Thursday, October 14, 2010

Timekeeping is hard

I finally received my first Level-3 support call for KVM. Timekeeping in SLES10 is off.

For those of you who don't know about SLES10 - it's the most widely used version of SLES these days. It's based on 2.6.16 (read: ancient) and especially when it comes to timekeeping it's a lot of fun.

The thing is that SLES10 has two completely different frameworks for time in place on x86_32 and x86_64. The x86_32 one looks almost like what we have in recent kernels with structures describing clock sources:

static struct timer_opts kvm_clock = {
.name = "kvm-clock",

.mark_offset = mark_offset_kvm,
.get_offset = get_offset_kvm,
.monotonic_clock = monotonic_clock_kvm,
.delay = delay_kvm,

This is very convenient, as we can just take the current time from the KVM clocksource and pass it on to the framework which takes care of the rest.
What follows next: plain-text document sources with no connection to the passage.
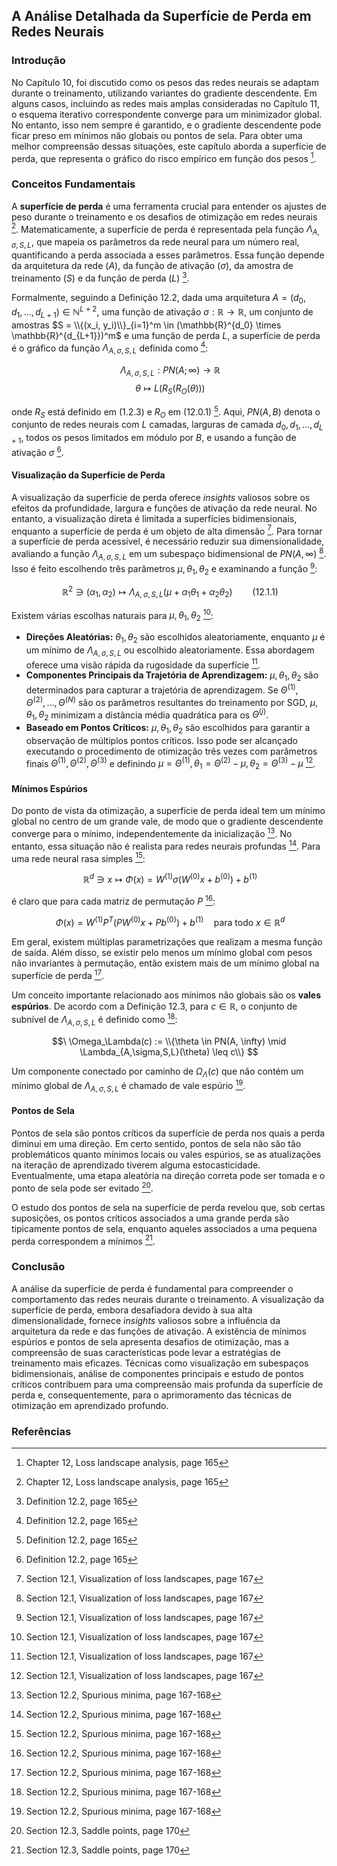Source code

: ## A Análise Detalhada da Superfície de Perda em Redes Neurais

### Introdução
No Capítulo 10, foi discutido como os pesos das redes neurais se adaptam durante o treinamento, utilizando variantes do gradiente descendente. Em alguns casos, incluindo as redes mais amplas consideradas no Capítulo 11, o esquema iterativo correspondente converge para um minimizador global. No entanto, isso nem sempre é garantido, e o gradiente descendente pode ficar preso em mínimos não globais ou pontos de sela. Para obter uma melhor compreensão dessas situações, este capítulo aborda a superfície de perda, que representa o gráfico do risco empírico em função dos pesos [^1].

### Conceitos Fundamentais

A **superfície de perda** é uma ferramenta crucial para entender os ajustes de peso durante o treinamento e os desafios de otimização em redes neurais [^1]. Matematicamente, a superfície de perda é representada pela função $\Lambda_{A,\sigma,S,L}$, que mapeia os parâmetros da rede neural para um número real, quantificando a perda associada a esses parâmetros. Essa função depende da arquitetura da rede ($A$), da função de ativação ($\sigma$), da amostra de treinamento ($S$) e da função de perda ($L$) [^2].

Formalmente, seguindo a Definição 12.2, dada uma arquitetura $A = (d_0, d_1, ..., d_{L+1}) \in \mathbb{N}^{L+2}$, uma função de ativação $\sigma: \mathbb{R} \rightarrow \mathbb{R}$, um conjunto de amostras $S = \\{(x_i, y_i)\\}_{i=1}^m \in (\mathbb{R}^{d_0} \times \mathbb{R}^{d_{L+1}})^m$ e uma função de perda $L$, a superfície de perda é o gráfico da função $\Lambda_{A,\sigma,S,L}$ definida como [^2]:

$$\
\Lambda_{A,\sigma,S,L}: PN(A; \infty) \rightarrow \mathbb{R}
$$
$$\
\theta \mapsto L(R_S(R_O(\theta)))
$$

onde $R_S$ está definido em (1.2.3) e $R_O$ em (12.0.1) [^2].  Aqui, $PN(A, B)$ denota o conjunto de redes neurais com $L$ camadas, larguras de camada $d_0, d_1, ..., d_{L+1}$, todos os pesos limitados em módulo por $B$, e usando a função de ativação $\sigma$ [^2].

#### Visualização da Superfície de Perda

A visualização da superfície de perda oferece *insights* valiosos sobre os efeitos da profundidade, largura e funções de ativação da rede neural. No entanto, a visualização direta é limitada a superfícies bidimensionais, enquanto a superfície de perda é um objeto de alta dimensão [^3]. Para tornar a superfície de perda acessível, é necessário reduzir sua dimensionalidade, avaliando a função $\Lambda_{A,\sigma,S,L}$ em um subespaço bidimensional de $PN(A, \infty)$ [^3]. Isso é feito escolhendo três parâmetros $\mu, \theta_1, \theta_2$ e examinando a função [^3]:

$$\
\mathbb{R}^2 \ni (\alpha_1, \alpha_2) \mapsto \Lambda_{A,\sigma,S,L}(\mu + \alpha_1\theta_1 + \alpha_2\theta_2) \qquad (12.1.1)
$$

Existem várias escolhas naturais para $\mu, \theta_1, \theta_2$ [^3]:

*   **Direções Aleatórias:** $\theta_1, \theta_2$ são escolhidos aleatoriamente, enquanto $\mu$ é um mínimo de $\Lambda_{A,\sigma,S,L}$ ou escolhido aleatoriamente. Essa abordagem oferece uma visão rápida da rugosidade da superfície [^3].
*   **Componentes Principais da Trajetória de Aprendizagem:** $\mu, \theta_1, \theta_2$ são determinados para capturar a trajetória de aprendizagem. Se $\Theta^{(1)}, \Theta^{(2)}, ..., \Theta^{(N)}$ são os parâmetros resultantes do treinamento por SGD, $\mu, \theta_1, \theta_2$ minimizam a distância média quadrática para os $\Theta^{(j)}$.
*   **Baseado em Pontos Críticos:** $\mu, \theta_1, \theta_2$ são escolhidos para garantir a observação de múltiplos pontos críticos. Isso pode ser alcançado executando o procedimento de otimização três vezes com parâmetros finais $\Theta^{(1)}, \Theta^{(2)}, \Theta^{(3)}$ e definindo $\mu = \Theta^{(1)}, \theta_1 = \Theta^{(2)} - \mu, \theta_2 = \Theta^{(3)} - \mu$ [^3].

#### Mínimos Espúrios

Do ponto de vista da otimização, a superfície de perda ideal tem um mínimo global no centro de um grande vale, de modo que o gradiente descendente converge para o mínimo, independentemente da inicialização [^4]. No entanto, essa situação não é realista para redes neurais profundas [^4]. Para uma rede neural rasa simples [^4]:

$$\
\mathbb{R}^d \ni x \mapsto \Phi(x) = W^{(1)}\sigma(W^{(0)}x + b^{(0)}) + b^{(1)}
$$

é claro que para cada matriz de permutação $P$ [^4]:

$$\
\Phi(x) = W^{(1)}P^T(PW^{(0)}x + Pb^{(0)}) + b^{(1)} \quad \text{para todo } x \in \mathbb{R}^d
$$

Em geral, existem múltiplas parametrizações que realizam a mesma função de saída. Além disso, se existir pelo menos um mínimo global com pesos não invariantes à permutação, então existem mais de um mínimo global na superfície de perda [^4].

Um conceito importante relacionado aos mínimos não globais são os **vales espúrios**. De acordo com a Definição 12.3, para $c \in \mathbb{R}$, o conjunto de subnível de $\Lambda_{A,\sigma,S,L}$ é definido como [^4]:

$$\
\Omega_\Lambda(c) := \\{\theta \in PN(A, \infty) \mid \Lambda_{A,\sigma,S,L}(\theta) \leq c\\}
$$

Um componente conectado por caminho de $\Omega_\Lambda(c)$ que não contém um mínimo global de $\Lambda_{A,\sigma,S,L}$ é chamado de vale espúrio [^4].

#### Pontos de Sela

Pontos de sela são pontos críticos da superfície de perda nos quais a perda diminui em uma direção. Em certo sentido, pontos de sela não são tão problemáticos quanto mínimos locais ou vales espúrios, se as atualizações na iteração de aprendizado tiverem alguma estocasticidade. Eventualmente, uma etapa aleatória na direção correta pode ser tomada e o ponto de sela pode ser evitado [^5].

O estudo dos pontos de sela na superfície de perda revelou que, sob certas suposições, os pontos críticos associados a uma grande perda são tipicamente pontos de sela, enquanto aqueles associados a uma pequena perda correspondem a mínimos [^5].

### Conclusão
A análise da superfície de perda é fundamental para compreender o comportamento das redes neurais durante o treinamento. A visualização da superfície de perda, embora desafiadora devido à sua alta dimensionalidade, fornece *insights* valiosos sobre a influência da arquitetura da rede e das funções de ativação. A existência de mínimos espúrios e pontos de sela apresenta desafios de otimização, mas a compreensão de suas características pode levar a estratégias de treinamento mais eficazes. Técnicas como visualização em subespaços bidimensionais, análise de componentes principais e estudo de pontos críticos contribuem para uma compreensão mais profunda da superfície de perda e, consequentemente, para o aprimoramento das técnicas de otimização em aprendizado profundo.

### Referências
[^1]: Chapter 12, Loss landscape analysis, page 165
[^2]: Definition 12.2, page 165
[^3]: Section 12.1, Visualization of loss landscapes, page 167
[^4]: Section 12.2, Spurious minima, page 167-168
[^5]: Section 12.3, Saddle points, page 170
<!-- END -->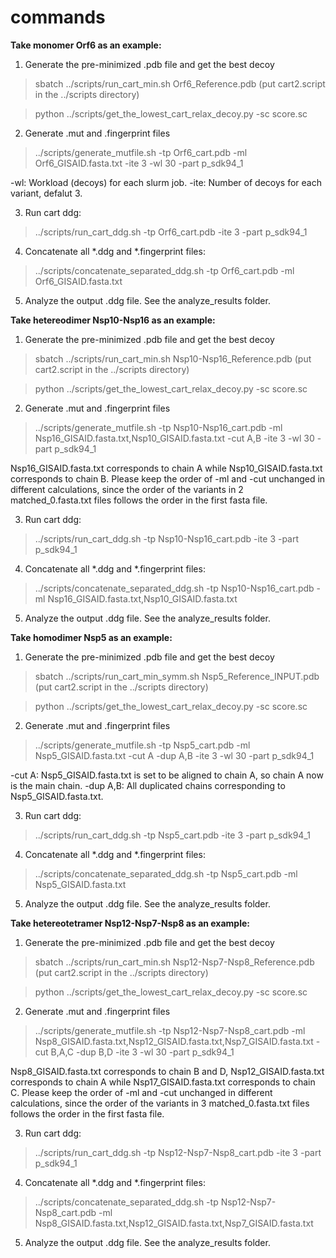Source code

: # commands

**Take monomer Orf6 as an example:**
1) Generate the pre-minimized .pdb file and get the best decoy
> sbatch ../scripts/run_cart_min.sh Orf6_Reference.pdb (put cart2.script in the ../scripts directory)

> python ../scripts/get_the_lowest_cart_relax_decoy.py -sc score.sc

2) Generate .mut and .fingerprint files
> ../scripts/generate_mutfile.sh -tp Orf6_cart.pdb -ml Orf6_GISAID.fasta.txt -ite 3 -wl 30 -part p_sdk94_1

-wl: Workload (decoys) for each slurm job.
-ite: Number of decoys for each variant, defalut 3.

3) Run cart ddg:
> ../scripts/run_cart_ddg.sh -tp Orf6_cart.pdb -ite 3 -part p_sdk94_1

4) Concatenate all *.ddg and *.fingerprint files:
> ../scripts/concatenate_separated_ddg.sh -tp Orf6_cart.pdb -ml Orf6_GISAID.fasta.txt

5) Analyze the output .ddg file. See the analyze_results folder.

**Take hetereodimer Nsp10-Nsp16 as an example:**
1) Generate the pre-minimized .pdb file and get the best decoy
> sbatch ../scripts/run_cart_min.sh Nsp10-Nsp16_Reference.pdb (put cart2.script in the ../scripts directory)

> python ../scripts/get_the_lowest_cart_relax_decoy.py -sc score.sc

2) Generate .mut and .fingerprint files
> ../scripts/generate_mutfile.sh -tp Nsp10-Nsp16_cart.pdb -ml Nsp16_GISAID.fasta.txt,Nsp10_GISAID.fasta.txt -cut A,B -ite 3 -wl 30 -part p_sdk94_1

Nsp16_GISAID.fasta.txt corresponds to chain A while Nsp10_GISAID.fasta.txt corresponds to chain B.
Please keep the order of -ml and -cut unchanged in different calculations, 
since the order of the variants in 2 matched_0.fasta.txt files follows the order in the first fasta file.

3) Run cart ddg:
> ../scripts/run_cart_ddg.sh -tp Nsp10-Nsp16_cart.pdb -ite 3 -part p_sdk94_1

4) Concatenate all *.ddg and *.fingerprint files:
> ../scripts/concatenate_separated_ddg.sh -tp Nsp10-Nsp16_cart.pdb -ml Nsp16_GISAID.fasta.txt,Nsp10_GISAID.fasta.txt

5) Analyze the output .ddg file. See the analyze_results folder.

**Take homodimer Nsp5 as an example:**
1) Generate the pre-minimized .pdb file and get the best decoy
> sbatch ../scripts/run_cart_min_symm.sh Nsp5_Reference_INPUT.pdb (put cart2.script in the ../scripts directory)

> python ../scripts/get_the_lowest_cart_relax_decoy.py -sc score.sc

2) Generate .mut and .fingerprint files
> ../scripts/generate_mutfile.sh -tp Nsp5_cart.pdb -ml Nsp5_GISAID.fasta.txt -cut A -dup A,B -ite 3 -wl 30 -part p_sdk94_1

-cut A: Nsp5_GISAID.fasta.txt is set to be aligned to chain A, so chain A now is the main chain.
-dup A,B: All duplicated chains corresponding to Nsp5_GISAID.fasta.txt.

3) Run cart ddg:
> ../scripts/run_cart_ddg.sh -tp Nsp5_cart.pdb -ite 3 -part p_sdk94_1

4) Concatenate all *.ddg and *.fingerprint files:
> ../scripts/concatenate_separated_ddg.sh -tp Nsp5_cart.pdb -ml Nsp5_GISAID.fasta.txt

5) Analyze the output .ddg file. See the analyze_results folder.

**Take hetereotetramer Nsp12-Nsp7-Nsp8 as an example:**
1) Generate the pre-minimized .pdb file and get the best decoy
> sbatch ../scripts/run_cart_min.sh Nsp12-Nsp7-Nsp8_Reference.pdb (put cart2.script in the ../scripts directory)

> python ../scripts/get_the_lowest_cart_relax_decoy.py -sc score.sc

2) Generate .mut and .fingerprint files
> ../scripts/generate_mutfile.sh -tp Nsp12-Nsp7-Nsp8_cart.pdb -ml Nsp8_GISAID.fasta.txt,Nsp12_GISAID.fasta.txt,Nsp7_GISAID.fasta.txt -cut B,A,C -dup B,D -ite 3 -wl 30 -part p_sdk94_1

Nsp8_GISAID.fasta.txt corresponds to chain B and D, Nsp12_GISAID.fasta.txt corresponds to chain A while Nsp17_GISAID.fasta.txt corresponds to chain C.
Please keep the order of -ml and -cut unchanged in different calculations, 
since the order of the variants in 3 matched_0.fasta.txt files follows the order in the first fasta file.

3) Run cart ddg:
> ../scripts/run_cart_ddg.sh -tp Nsp12-Nsp7-Nsp8_cart.pdb -ite 3 -part p_sdk94_1

4) Concatenate all *.ddg and *.fingerprint files:
> ../scripts/concatenate_separated_ddg.sh -tp Nsp12-Nsp7-Nsp8_cart.pdb -ml Nsp8_GISAID.fasta.txt,Nsp12_GISAID.fasta.txt,Nsp7_GISAID.fasta.txt

5) Analyze the output .ddg file. See the analyze_results folder.
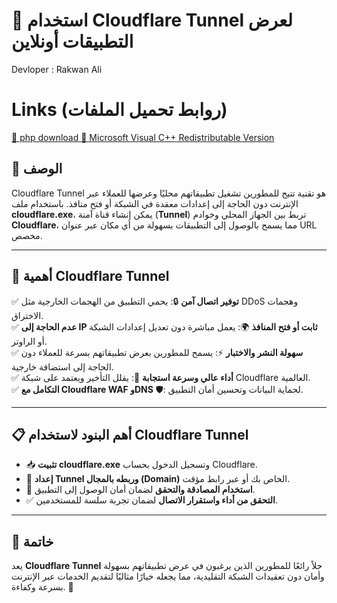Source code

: # 🚀 استخدام Cloudflare Tunnel لعرض التطبيقات أونلاين
Devloper : Rakwan Ali
# Links (روابط تحميل الملفات)
[🔗 php download ](https://windows.php.net/download#php-8.2-nts-vs16-x64)
[🔗 Microsoft Visual C++ Redistributable Version ](https://learn.microsoft.com/en-us/cpp/windows/latest-supported-vc-redist?view=msvc-170)
## 📌 الوصف
Cloudflare Tunnel هو تقنية تتيح للمطورين تشغيل تطبيقاتهم محليًا وعرضها للعملاء عبر الإنترنت دون الحاجة إلى إعدادات معقدة في الشبكة أو فتح منافذ. باستخدام ملف **cloudflare.exe**، يمكن إنشاء قناة آمنة (**Tunnel**) تربط بين الجهاز المحلي وخوادم **Cloudflare**، مما يسمح بالوصول إلى التطبيقات بسهولة من أي مكان عبر عنوان URL مخصص.

---

## 🌟 أهمية Cloudflare Tunnel
✅ **توفير اتصال آمن** 🔒: يحمي التطبيق من الهجمات الخارجية مثل DDoS وهجمات الاختراق.  
✅ **عدم الحاجة إلى IP ثابت أو فتح المنافذ** 🌍: يعمل مباشرة دون تعديل إعدادات الشبكة أو الراوتر.  
✅ **سهولة النشر والاختبار** ⚡: يسمح للمطورين بعرض تطبيقاتهم بسرعة للعملاء دون الحاجة إلى استضافة خارجية.  
✅ **أداء عالي وسرعة استجابة** 🚀: يقلل التأخير ويعتمد على شبكة Cloudflare العالمية.  
✅ **التكامل مع Cloudflare WAF وDNS** 🛡️: لحماية البيانات وتحسين أمان التطبيق.  

---

## 📋 أهم البنود لاستخدام Cloudflare Tunnel
- 📥 **تثبيت cloudflare.exe** وتسجيل الدخول بحساب Cloudflare.  
- 🔗 **إعداد Tunnel وربطه بالمجال (Domain)** الخاص بك أو عبر رابط مؤقت.  
- 🔐 **استخدام المصادقة والتحقق** لضمان أمان الوصول إلى التطبيق.  
- ✅ **التحقق من أداء واستقرار الاتصال** لضمان تجربة سلسة للمستخدمين.  

---

## 🎯 خاتمة
يعد **Cloudflare Tunnel** حلاً رائعًا للمطورين الذين يرغبون في عرض تطبيقاتهم بسهولة وأمان دون تعقيدات الشبكة التقليدية، مما يجعله خيارًا مثاليًا لتقديم الخدمات عبر الإنترنت بسرعة وكفاءة. 🚀

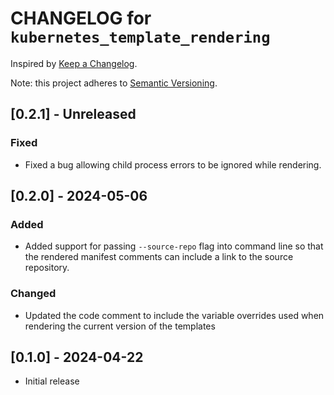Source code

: # CHANGELOG for `kubernetes_template_rendering`

Inspired by [Keep a Changelog](https://keepachangelog.com/en/1.0.0/).

Note: this project adheres to [Semantic Versioning](https://semver.org/spec/v2.0.0.html).

## [0.2.1] - Unreleased
### Fixed
- Fixed a bug allowing child process errors to be ignored while rendering.

## [0.2.0] - 2024-05-06
### Added
- Added support for passing `--source-repo` flag into command line so that the rendered manifest comments can include a link to the source repository.

### Changed
- Updated the code comment to include the variable overrides used when rendering the current version of the templates

## [0.1.0] - 2024-04-22

- Initial release
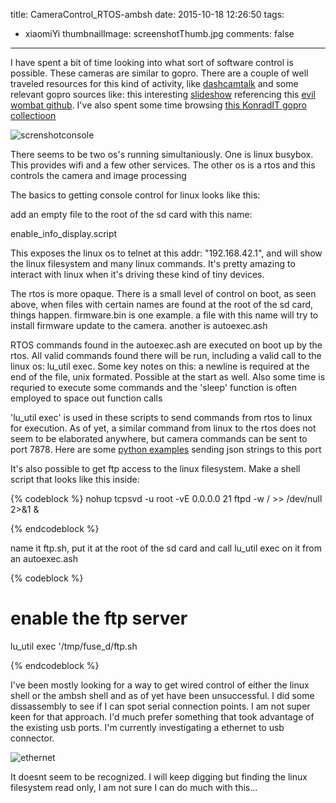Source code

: title: CameraControl_RTOS-ambsh
date: 2015-10-18 12:26:50
tags:
  - xiaomiYi
thumbnailImage: screenshotThumb.jpg
comments: false
---

I have spent a bit of time looking into what sort of software control is possible.  These cameras are similar to gopro.  There are a couple of well traveled resources for this kind of activity, like [dashcamtalk](https://dashcamtalk.com/forum/forums/xiaomi.153/) and some relevant gopro sources like: this interesting [slideshow](https://www.defcon.org/images/defcon-21/dc-21-presentations/Manning-Lanier/DEFCON-21-Manning-Lanier-GoPro-or-GTFO-Updated.pdf) referencing this [evil wombat github](https://github.com/evilwombat/gopro-usb-tools).  I've also spent some time browsing [this KonradIT gopro collectioon](https://github.com/KonradIT/autoexechack)

![screnshotconsole](screenshot.jpg)

There seems to be two os's running simultaniously.  One is linux busybox.  This provides wifi and a few other services.  The other os is a rtos and this controls the camera and image processing

The basics to getting console control for linux looks like this: 

add an empty file to the root of the sd card with this name: 

enable_info_display.script

This exposes the linux os to telnet at this addr: "192.168.42.1", and will show the linux filesystem and many linux commands.  It's pretty amazing to interact with linux when it's driving these kind of tiny devices.

The rtos is more opaque.  There is a small level of control on boot, as seen above, when files with certain names are found at the root of the sd card, things happen.  firmware.bin is one example.  a file with this name will try to install firmware update to the camera.  another is autoexec.ash

RTOS commands found in the autoexec.ash are executed on boot up by the rtos.  All valid commands found there will be run, including a valid call to the linux os: lu_util exec.  Some key notes on this: a newline is required at the end of the file, unix formated. Possible at the start as well.  Also some time is requried to execute some commands and the 'sleep' function is often employed to space out function calls

'lu_util exec' is used in these scripts to send commands from rtos to linux for execution.  As of yet, a similar command from linux to the rtos does not seem to be elaborated anywhere, but camera commands can be sent to port 7878.  Here are some [python examples](https://github.com/deltaflyer4747/Xiaomi_Yi/tree/master/Standalone_scripts) sending json strings to this port

It's also possible to get ftp access to the linux filesystem.  Make a shell script that looks like this inside:

{% codeblock %}
nohup tcpsvd -u root -vE 0.0.0.0 21 ftpd -w / >> /dev/null 2>&1 &

{% endcodeblock %}

name it ftp.sh, put it at the root of the sd card and call lu_util exec on it from an autoexec.ash

{% codeblock %}

# enable the ftp server
lu_util exec '/tmp/fuse_d/ftp.sh

{% endcodeblock %}

I've been mostly looking for a way to get wired control of either the linux shell or the ambsh shell and as of yet have been unsuccessful.  I did some dissassembly to see if I can spot serial connection points.  I am not super keen for that approach.  I'd much prefer something that took advantage of the existing usb ports.  I'm currently investigating a ethernet to usb connector.  

![ethernet](YDXJ0033.jpg)

It doesnt seem to be recognized.   I will keep digging but finding the linux filesystem read only, I am not sure I can do much with this...



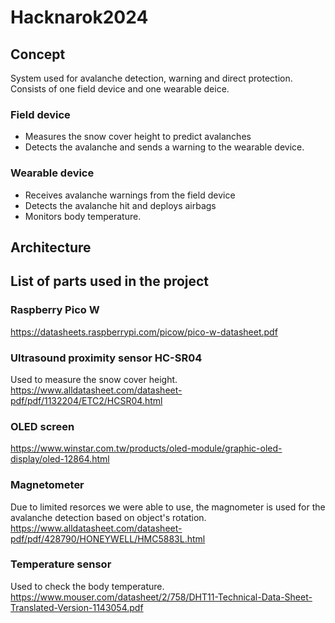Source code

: # Hacknarok2024

## Concept
System used for avalanche detection, warning and direct protection. Consists of one field device and one wearable deice. 
### Field device
* Measures the snow cover height to predict avalanches
* Detects the avalanche and sends a warning to the wearable device.
### Wearable device
* Receives avalanche warnings from the field device
* Detects the avalanche hit and deploys airbags
* Monitors body temperature.
## Architecture

## List of parts used in the project
### Raspberry Pico W
https://datasheets.raspberrypi.com/picow/pico-w-datasheet.pdf
### Ultrasound proximity sensor HC-SR04
Used to measure the snow cover height.\
https://www.alldatasheet.com/datasheet-pdf/pdf/1132204/ETC2/HCSR04.html
### OLED screen
https://www.winstar.com.tw/products/oled-module/graphic-oled-display/oled-12864.html
### Magnetometer
Due to limited resorces we were able to use, the magnometer is used for the avalanche detection based on object's rotation.\
https://www.alldatasheet.com/datasheet-pdf/pdf/428790/HONEYWELL/HMC5883L.html
### Temperature sensor 
Used to check the body temperature.\
https://www.mouser.com/datasheet/2/758/DHT11-Technical-Data-Sheet-Translated-Version-1143054.pdf
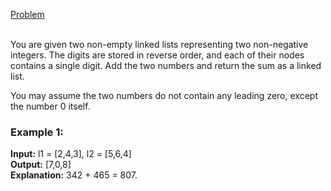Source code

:[Problem](https://leetcode.com/problems/add-two-numbers/description/?envType=study-plan-v2&envId=top-interview-150)<br/><br/>

You are given two non-empty linked lists representing two non-negative integers. The digits are stored in reverse order, and each of their nodes contains a single digit. Add the two numbers and return the sum as a linked list.<br/>

You may assume the two numbers do not contain any leading zero, except the number 0 itself.<br/>

 

### Example 1:


**Input:** l1 = [2,4,3], l2 = [5,6,4]<br/>
**Output:** [7,0,8]<br/>
**Explanation:** 342 + 465 = 807.<br/>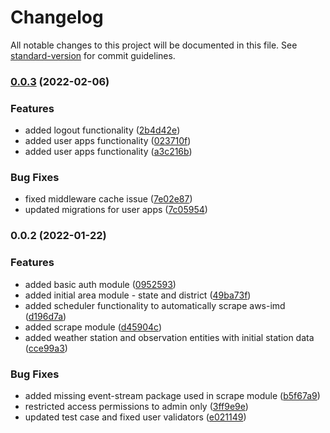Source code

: # Changelog

All notable changes to this project will be documented in this file. See [standard-version](https://github.com/conventional-changelog/standard-version) for commit guidelines.

### [0.0.3](https://github.com/developbharat/mausam-backend/compare/v0.0.2...v0.0.3) (2022-02-06)


### Features

* added logout functionality ([2b4d42e](https://github.com/developbharat/mausam-backend/commit/2b4d42e56402266601b998c6d1b15f0c724c2e7f))
* added user apps functionality ([023710f](https://github.com/developbharat/mausam-backend/commit/023710f415c76c5c8444b5a2020426f293d9a180))
* added user apps functionality ([a3c216b](https://github.com/developbharat/mausam-backend/commit/a3c216b95a4c53a4f5229bd9062dfb3c400960ed))


### Bug Fixes

* fixed middleware cache issue ([7e02e87](https://github.com/developbharat/mausam-backend/commit/7e02e8785b0a6b533d49626b728b0662f634543a))
* updated migrations for user apps ([7c05954](https://github.com/developbharat/mausam-backend/commit/7c05954d35b5029c9b726bd6ad21bbcaf6f13e00))

### 0.0.2 (2022-01-22)


### Features

* added basic auth module ([0952593](https://github.com/developbharat/mausam-backend/commit/0952593cf5c6e750b99994d7255045dc15fd9dd2))
* added initial area module - state and district ([49ba73f](https://github.com/developbharat/mausam-backend/commit/49ba73f96e3c062e8770d82cc594e58116cfb878))
* added scheduler functionality to automatically scrape aws-imd ([d196d7a](https://github.com/developbharat/mausam-backend/commit/d196d7acc3a92750f65729ab94075fdad50d82b1))
* added scrape module ([d45904c](https://github.com/developbharat/mausam-backend/commit/d45904c61a51681981dc3c7c7d9ae432d76fc369))
* added weather station and observation entities with initial station data ([cce99a3](https://github.com/developbharat/mausam-backend/commit/cce99a3f327d7a0293c585446620c584aa5b9f7a))


### Bug Fixes

* added missing event-stream package used in scrape module ([b5f67a9](https://github.com/developbharat/mausam-backend/commit/b5f67a95699f07837040973d2204f5ac9464bf73))
* restricted access permissions to admin only ([3ff9e9e](https://github.com/developbharat/mausam-backend/commit/3ff9e9e790e25285a3881b8d02c8acf2f3bf8767))
* updated test case and fixed user validators ([e021149](https://github.com/developbharat/mausam-backend/commit/e02114993e110a04378a76939595641fd6d8841f))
On x86_64 however, there is no framework. There is only a big pile of mess that has a bunch of ifs in there to decide what to do. And the worst of all this is that time is calculated as offset since the last tick.

static inline unsigned int do_gettimeoffset_kvm(void)
unsigned long t;
unsigned long last_kvm;

/* returns time in ns */
t = kvm_clock_read();

last_kvm = vxtime.last_kvm;
if (t < last_kvm)
return 0;
t -= last_kvm;

return t;

void do_gettimeofday(struct timeval *tv)
unsigned long seq, t;
unsigned int sec, usec;
unsigned long time;

do {
seq = read_seqbegin(&xtime_lock);

sec = xtime.tv_sec;
usec = xtime.tv_nsec / 1000;

t = (jiffies - wall_jiffies) * (1000000L / HZ) +
(ignore_lost_ticks ?
min((unsigned int)USEC_PER_SEC / HZ, do_gettimeoffset()) :
usec += t;

} while (read_seqretry(&xtime_lock, seq));

tv->tv_sec = sec + usec / 1000000;
tv->tv_usec = usec % 1000000;

Can you spot the bug in there?

do_gettimeoffset is supposed to return the offset in usecs, not nsecs. So there we go with the first stupid bug I introduced. Imagine the following scenario:

tv_usec is 100
do_gettimeoffset_kvm returns 100000 ns == 100 usec
tv_usec gets adjusted to 100100

Now the next tick arrives, the following happens:

tv_usec gets bumped to 200
do_gettimeoffset_kvm now returns 0, because the last tick was just now
tv_usec gets adjusted to 200

Tadaa~. We have successfully warped back in time! Awesome, eh? That's not all there is to it though. Expect more subtile clock fun posts to come.


  1. Wow, this blog is like a journey inside the head of Alex Graf! If it continues along that path, it's going to be a favorite of mine.